Yumiko and Kenro Izu – In Harmony

September 14th - October 19th, 2018

Opening reception and
book signing with the artists
 September 14th, 5-7 pm

The history of art, music and literature is filled with passionate love affairs between creative spirits. In understanding relationships for artistic couples, hints may be found in their work. Such is the premise behind this exhibit of Yumiko and Kenro Izu’s photographs, both artists in their own right who continue to influence and support each other.

This exhibition honors their artistic visions as partners in life and art.

Scheinbaum & Russek are proud to present an exhibition of photographs by two world-renowned artists. Known for using large format view cameras and a mastery of the platinum/palladium printing process, each of their distinctive images capture the dramatic lighting, textures and spirituality that manifest in the subjects they photograph.

Yumiko and Kenro work side by side in harmony to lovingly examine details of the natural world giving the viewer a unique, poetic and humanistic perspective.

On exhibit are images from Yumiko’s newest series, Resonance and Icarus, the photographs explore the ephemeral beauty of flowers, nests, and feathers depicting them in various stages of their life cycle.

Everything in this world has its end and nothing remains unchanged. Flowers, petals, stems, pollens and ruins, they vanish out of the darkness slowly with a hint of sorrow, as if anticipating their fate. The flower¹s life is a metaphor that reflects on the fleetingness of human life.                                                                       Yumiko Izu

Yumiko Izu’s images are beautifully executed in richly intense platinum/palladium prints. More recent additions to the series include pale white images, done using the same process, but which contrast starkly to their darker counterparts, almost as ghostly reflections.

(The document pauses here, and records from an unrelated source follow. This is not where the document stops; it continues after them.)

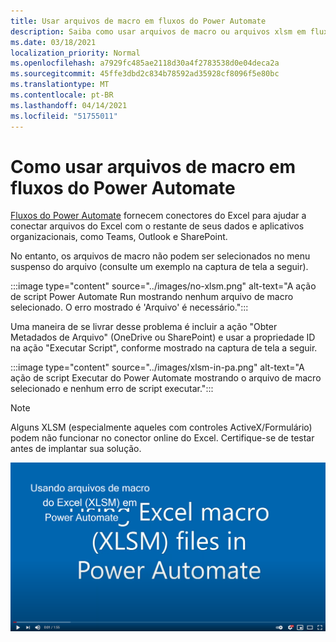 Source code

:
 ```yaml
---
title: Usar arquivos de macro em fluxos do Power Automate
description: Saiba como usar arquivos de macro ou arquivos xlsm em fluxos do Power Automate.
ms.date: 03/18/2021
localization_priority: Normal
ms.openlocfilehash: a7929fc485ae2118d30a4f2783538d0e04deca2a
ms.sourcegitcommit: 45ffe3dbd2c834b78592ad35928cf8096f5e80bc
ms.translationtype: MT
ms.contentlocale: pt-BR
ms.lasthandoff: 04/14/2021
ms.locfileid: "51755011"
---
```

# <a name="how-to-use-macro-files-in-power-automate-flows"></a>Como usar arquivos de macro em fluxos do Power Automate

[Fluxos do Power Automate](https://flow.microsoft.com/) fornecem conectores do Excel para ajudar a conectar arquivos do Excel com o restante de seus dados e aplicativos organizacionais, como Teams, Outlook e SharePoint. [](https://flow.microsoft.com/connectors/shared_excelonlinebusiness/excel-online-business/)

No entanto, os arquivos de macro não podem ser selecionados no menu suspenso do arquivo (consulte um exemplo na captura de tela a seguir).

:::image type="content" source="../images/no-xlsm.png" alt-text="A ação de script Power Automate Run mostrando nenhum arquivo de macro selecionado. O erro mostrado é 'Arquivo' é necessário.":::

Uma maneira de se livrar desse problema é incluir a ação "Obter Metadados de Arquivo" (OneDrive ou SharePoint) e usar a propriedade ID na ação "Executar Script", conforme mostrado na captura de tela a seguir.

:::image type="content" source="../images/xlsm-in-pa.png" alt-text="A ação de script Executar do Power Automate mostrando o arquivo de macro selecionado e nenhum erro de script executar.":::

> [!NOTE]
> Alguns XLSM (especialmente aqueles com controles ActiveX/Formulário) podem não funcionar no conector online do Excel. Certifique-se de testar antes de implantar sua solução.

[![Assista a um vídeo sobre como usar XLSM na ação Executar Script](../images/xlsm-vid.png)](https://youtu.be/o-H9BbywJQQ "Vídeo sobre como usar XLSM na ação Executar Script")
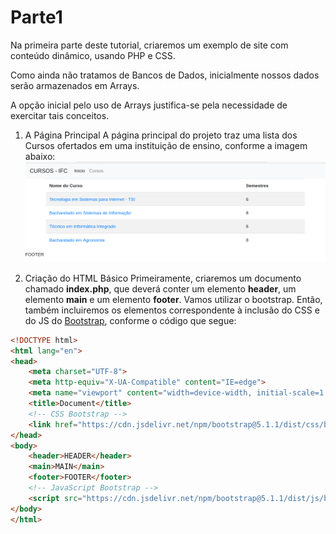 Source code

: # Parte1

Na primeira parte deste tutorial, criaremos um exemplo de site com conteúdo dinâmico, usando PHP e CSS.

Como ainda não tratamos de Bancos de Dados, inicialmente nossos dados serão armazenados em Arrays.

A opção inicial pelo uso de Arrays justifica-se pela necessidade de exercitar tais conceitos.

1. A Página Principal
A página principal do projeto traz uma lista dos Cursos ofertados em uma instituição de ensino, conforme a imagem abaixo:
![Visualização da página de cursos](imgs/img1_roteiro.png)

2. Criação do HTML Básico
Primeiramente, criaremos um documento chamado **index.php**, que deverá conter um elemento **header**, um elemento **main** e um elemento **footer**.
Vamos utilizar o bootstrap. Então, também incluiremos os elementos correspondente à inclusão do CSS e do JS do [Bootstrap](https://getbootstrap.com/), conforme o código que segue:
```html
<!DOCTYPE html>
<html lang="en">
<head>
    <meta charset="UTF-8">
    <meta http-equiv="X-UA-Compatible" content="IE=edge">
    <meta name="viewport" content="width=device-width, initial-scale=1.0">
    <title>Document</title>
    <!-- CSS Bootstrap -->
    <link href="https://cdn.jsdelivr.net/npm/bootstrap@5.1.1/dist/css/bootstrap.min.css" rel="stylesheet" integrity="sha384-F3w7mX95PdgyTmZZMECAngseQB83DfGTowi0iMjiWaeVhAn4FJkqJByhZMI3AhiU" crossorigin="anonymous">
</head>
<body>
    <header>HEADER</header>
    <main>MAIN</main>
    <footer>FOOTER</footer>
    <!-- JavaScript Bootstrap -->
    <script src="https://cdn.jsdelivr.net/npm/bootstrap@5.1.1/dist/js/bootstrap.bundle.min.js" integrity="sha384-/bQdsTh/da6pkI1MST/rWKFNjaCP5gBSY4sEBT38Q/9RBh9AH40zEOg7Hlq2THRZ" crossorigin="anonymous"></script>
</body>
</html>
```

Kenro Izu’s newest imagery focuses on still-life and the natural beauty of the human and plant world. Blending fruit and sculpture, morphing the human form with close-cropped perspectives, and capturing the silent beauty of flowers in space, Kenro continues to reveal his mastery of photography and the platinum printing process.

Kenro’s photographic projects have taken him throughout the world; he has traveled to Egypt, Syria, Jordan, England, Scotland, Mexico, France and Easter Island (Chile). More recently, he has focused on Buddhist and Hindu monuments in South East Asia: Cambodia, Burma, Indonesia, Vietnam and, most recently Bhutan and India.  Izu’s work has been exhibited in numerous museums including the Arthur M. Sackler Gallery of Smithsonian Institution, Kiyosato Museum of Photographic Art, Cleveland Museum of Art, Peabody/Essex Museum, Museum of Photographic Art, Rubin Museum of Art, among others. He has published several books of his work including: Sacred Places, Still Life, Passage to Angkor, and Eternal Light.

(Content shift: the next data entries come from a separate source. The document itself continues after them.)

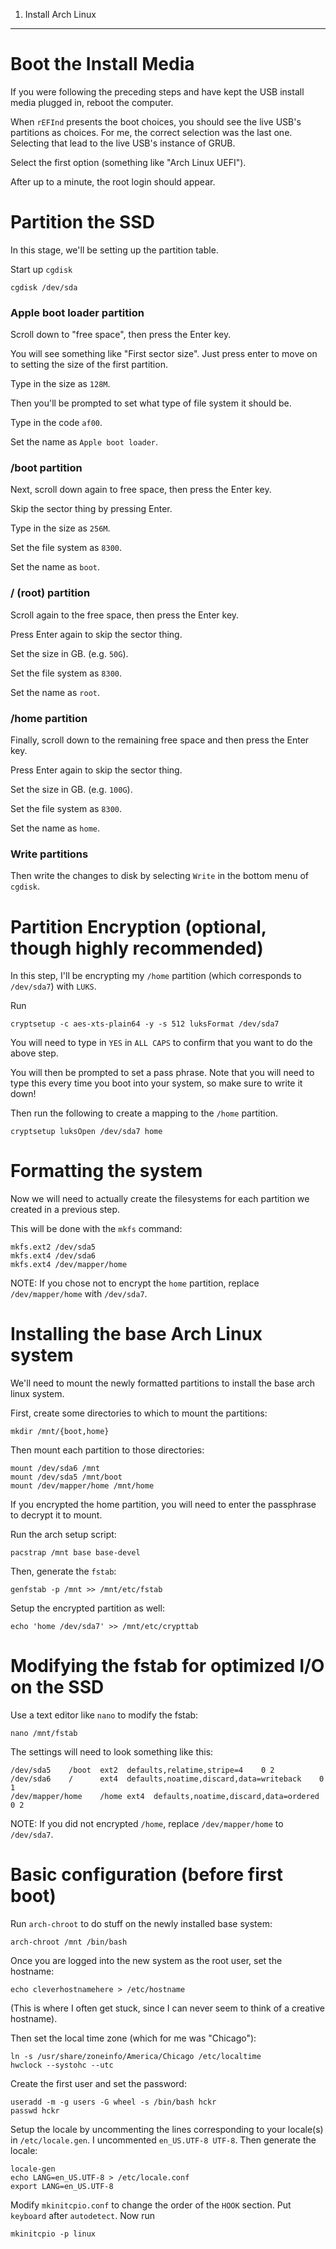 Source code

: 01. Install Arch Linux
-----------------------------

Boot the Install Media
=======================

If you were following the preceding steps and have kept the USB install media plugged in, reboot the computer.

When `rEFInd` presents the boot choices, you should see the live USB's partitions as choices. For me, the correct selection was the last one. Selecting that lead to the live USB's instance of GRUB.

Select the first option (something like "Arch Linux UEFI").

After up to a minute, the root login should appear.


Partition the SSD
======================

In this stage, we'll be setting up the partition table.

Start up `cgdisk`

    cgdisk /dev/sda

### Apple boot loader partition

Scroll down to "free space", then press the Enter key.

You will see something like "First sector size". Just press enter to move on to setting the size of the first partition.

Type in the size as `128M`.

Then you'll be prompted to set what type of file system it should be.

Type in the code `af00`.

Set the name as `Apple boot loader`.

### /boot partition

Next, scroll down again to free space, then press the Enter key.

Skip the sector thing by pressing Enter.

Type in the size as `256M`.

Set the file system as `8300`.

Set the name as `boot`.

### / (root) partition

Scroll again to the free space, then press the Enter key.

Press Enter again to skip the sector thing.

Set the size in GB. (e.g. `50G`).

Set the file system as `8300`.

Set the name as `root`.

### /home partition

Finally, scroll down to the remaining free space and then press the Enter key.

Press Enter again to skip the sector thing.

Set the size in GB. (e.g. `100G`).

Set the file system as `8300`.

Set the name as `home`.

### Write partitions

Then write the changes to disk by selecting `Write` in the bottom menu of `cgdisk`.


Partition Encryption (optional, though highly recommended)
============================================================

In this step, I'll be encrypting my `/home` partition (which corresponds to `/dev/sda7`) with `LUKS`.

Run

    cryptsetup -c aes-xts-plain64 -y -s 512 luksFormat /dev/sda7

You will need to type in `YES` in `ALL CAPS` to confirm that you want to do the above step.

You will then be prompted to set a pass phrase. Note that you will need to type this every time you boot into your system, so make sure to write it down!

Then run the following to create a mapping to the `/home` partition.

    cryptsetup luksOpen /dev/sda7 home


Formatting the system
========================

Now we will need to actually create the filesystems for each partition we created in a previous step.

This will be done with the `mkfs` command:

    mkfs.ext2 /dev/sda5
    mkfs.ext4 /dev/sda6
    mkfs.ext4 /dev/mapper/home

NOTE: If you chose not to encrypt the `home` partition, replace `/dev/mapper/home` with `/dev/sda7`.


Installing the base Arch Linux system
======================================

We'll need to mount the newly formatted partitions to install the base arch linux system.

First, create some directories to which to mount the partitions:

    mkdir /mnt/{boot,home}

Then mount each partition to those directories:

    mount /dev/sda6 /mnt
    mount /dev/sda5 /mnt/boot
    mount /dev/mapper/home /mnt/home

If you encrypted the home partition, you will need to enter the passphrase to decrypt it to mount.

Run the arch setup script:

    pacstrap /mnt base base-devel

Then, generate the `fstab`:

    genfstab -p /mnt >> /mnt/etc/fstab

Setup the encrypted partition as well:

    echo 'home /dev/sda7' >> /mnt/etc/crypttab


Modifying the fstab for optimized I/O on the SSD
================================================

Use a text editor like `nano` to modify the fstab:

    nano /mnt/fstab

The settings will need to look something like this:

```
/dev/sda5    /boot  ext2  defaults,relatime,stripe=4    0 2
/dev/sda6    /      ext4  defaults,noatime,discard,data=writeback    0 1
/dev/mapper/home    /home ext4  defaults,noatime,discard,data=ordered    0 2
```

NOTE: If you did not encrypted `/home`, replace `/dev/mapper/home` to `/dev/sda7`.

Basic configuration (before first boot)
==================================================

Run `arch-chroot` to do stuff on the newly installed base system:

    arch-chroot /mnt /bin/bash

Once you are logged into the new system as the root user, set the hostname:

    echo cleverhostnamehere > /etc/hostname

(This is where I often get stuck, since I can never seem to think of a creative hostname).

Then set the local time zone (which for me was "Chicago"):

    ln -s /usr/share/zoneinfo/America/Chicago /etc/localtime
    hwclock --systohc --utc

Create the first user and set the password:

    useradd -m -g users -G wheel -s /bin/bash hckr
    passwd hckr

Setup the locale by uncommenting the lines corresponding to your locale(s) in `/etc/locale.gen`. I uncommented `en_US.UTF-8 UTF-8`. Then generate the locale:

    locale-gen
    echo LANG=en_US.UTF-8 > /etc/locale.conf
    export LANG=en_US.UTF-8

Modify `mkinitcpio.conf` to change the order of the `HOOK` section. Put `keyboard` after `autodetect`. Now run

    mkinitcpio -p linux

Izu has been the recipient of the Catskill Center for Photography Fellowship in 1992, a NEA grant in 1984, the New York Foundation for Arts grant in 1985, the Lou Stouman Award in 1999, a Guggenheim Fellowship in 2001, the Vision Award from the Center for Photography at Woodstock in 2005 and a Lucie Award in 2007.

In 1985, after visiting Cambodia to photograph the Angkor Wat, Kenro Izu dreamt of building a free pediatric hospital. He founded a not-for-profit organization, Friends Without A Border, to help children of Cambodia who suffered from a lack of medical facilities and severe poverty. The Angkor Hospital for Children, which opened in 1999 in Siem Reap, Cambodia, is now an official medical education center.  In 2016 The Friends opened a children’s hospital in Laos.

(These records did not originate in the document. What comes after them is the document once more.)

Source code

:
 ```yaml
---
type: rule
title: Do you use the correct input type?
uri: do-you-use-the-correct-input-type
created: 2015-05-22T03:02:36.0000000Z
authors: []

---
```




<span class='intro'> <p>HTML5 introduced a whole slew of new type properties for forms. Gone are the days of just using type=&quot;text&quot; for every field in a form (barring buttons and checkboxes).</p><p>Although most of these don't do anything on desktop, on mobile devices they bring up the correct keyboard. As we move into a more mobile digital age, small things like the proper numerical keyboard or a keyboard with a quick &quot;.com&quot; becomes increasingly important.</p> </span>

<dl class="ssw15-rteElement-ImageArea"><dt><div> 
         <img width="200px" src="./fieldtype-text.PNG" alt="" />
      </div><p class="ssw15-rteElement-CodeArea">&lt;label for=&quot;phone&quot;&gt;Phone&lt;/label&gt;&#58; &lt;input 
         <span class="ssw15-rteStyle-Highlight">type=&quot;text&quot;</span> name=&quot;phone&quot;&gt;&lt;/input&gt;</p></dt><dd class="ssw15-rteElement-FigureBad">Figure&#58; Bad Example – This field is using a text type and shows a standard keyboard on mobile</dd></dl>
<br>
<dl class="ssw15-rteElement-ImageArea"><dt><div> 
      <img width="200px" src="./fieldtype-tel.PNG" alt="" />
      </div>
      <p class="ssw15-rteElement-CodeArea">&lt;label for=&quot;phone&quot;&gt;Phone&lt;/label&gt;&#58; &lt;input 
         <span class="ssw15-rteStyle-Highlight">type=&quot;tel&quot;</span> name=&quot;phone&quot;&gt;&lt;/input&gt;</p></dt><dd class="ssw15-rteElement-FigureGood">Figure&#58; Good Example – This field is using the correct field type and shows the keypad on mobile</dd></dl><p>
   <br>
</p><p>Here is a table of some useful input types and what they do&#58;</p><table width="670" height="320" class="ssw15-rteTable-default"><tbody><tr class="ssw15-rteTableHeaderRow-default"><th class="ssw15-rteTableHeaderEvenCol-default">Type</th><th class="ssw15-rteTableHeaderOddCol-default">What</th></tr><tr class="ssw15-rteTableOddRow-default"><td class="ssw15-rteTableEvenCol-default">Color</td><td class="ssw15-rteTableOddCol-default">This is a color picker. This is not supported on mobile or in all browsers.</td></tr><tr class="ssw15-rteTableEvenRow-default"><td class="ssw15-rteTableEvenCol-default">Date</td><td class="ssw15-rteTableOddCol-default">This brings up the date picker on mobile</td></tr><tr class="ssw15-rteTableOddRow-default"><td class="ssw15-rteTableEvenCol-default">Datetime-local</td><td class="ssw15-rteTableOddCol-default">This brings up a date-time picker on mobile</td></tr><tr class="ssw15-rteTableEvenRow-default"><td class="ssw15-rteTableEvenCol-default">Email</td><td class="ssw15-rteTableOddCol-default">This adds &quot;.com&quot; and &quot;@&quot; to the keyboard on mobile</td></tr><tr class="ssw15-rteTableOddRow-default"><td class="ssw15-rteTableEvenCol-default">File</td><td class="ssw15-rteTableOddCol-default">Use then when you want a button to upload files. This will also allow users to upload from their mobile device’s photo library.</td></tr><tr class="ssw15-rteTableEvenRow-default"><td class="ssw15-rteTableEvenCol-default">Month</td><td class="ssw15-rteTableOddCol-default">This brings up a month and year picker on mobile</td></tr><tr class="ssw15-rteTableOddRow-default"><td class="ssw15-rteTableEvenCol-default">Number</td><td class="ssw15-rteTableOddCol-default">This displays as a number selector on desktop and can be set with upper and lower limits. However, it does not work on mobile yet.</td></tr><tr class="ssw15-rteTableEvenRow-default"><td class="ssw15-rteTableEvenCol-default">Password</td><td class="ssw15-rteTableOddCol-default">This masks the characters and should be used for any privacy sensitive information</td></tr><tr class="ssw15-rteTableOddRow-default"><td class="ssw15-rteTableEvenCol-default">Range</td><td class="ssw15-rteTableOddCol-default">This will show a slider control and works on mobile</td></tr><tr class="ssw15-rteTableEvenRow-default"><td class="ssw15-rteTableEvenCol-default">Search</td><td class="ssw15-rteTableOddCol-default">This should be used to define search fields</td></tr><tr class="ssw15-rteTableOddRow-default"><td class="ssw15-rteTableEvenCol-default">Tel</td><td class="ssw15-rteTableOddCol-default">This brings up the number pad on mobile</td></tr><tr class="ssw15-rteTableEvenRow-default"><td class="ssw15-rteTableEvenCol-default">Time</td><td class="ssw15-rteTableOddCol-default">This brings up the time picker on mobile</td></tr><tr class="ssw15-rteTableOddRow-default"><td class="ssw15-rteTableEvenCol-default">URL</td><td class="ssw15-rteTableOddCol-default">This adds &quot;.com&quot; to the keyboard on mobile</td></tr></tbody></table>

Yumiko Izu (b. 1968) studied at the Visual Arts School in her hometown of Osaka, Japan and later moved to the United States, where she obtained her B.A. from the Brooks Institute of Photography in California. In 1998 she relocated to Manhattan, New York and worked in commercial and editorial photography before launching her fine-art career in 2003, using 8×10 and 11×14 large-format cameras and the platinum/palladium printing process. Since 2008 Izu has been producing large-scale pigment prints.

Izu is a recipient of the 2007 Photographers’ Fellowship from the Center for Photography at Woodstock and has held numerous exhibitions in the United States and Japan. Her recent series include “Secret Garden” and “Faraway,” published by Serindia in the monograph Resonance, and “Icarus“, which was debuted in Tokyo and Taipei in October 2017.

A reception and book signing will take place on September 14th. Both Yumiko’s publication Resonance (Serindia Contemporary, 2016), and Kenro’s publication Seduction (Damiani, 2017) will be available.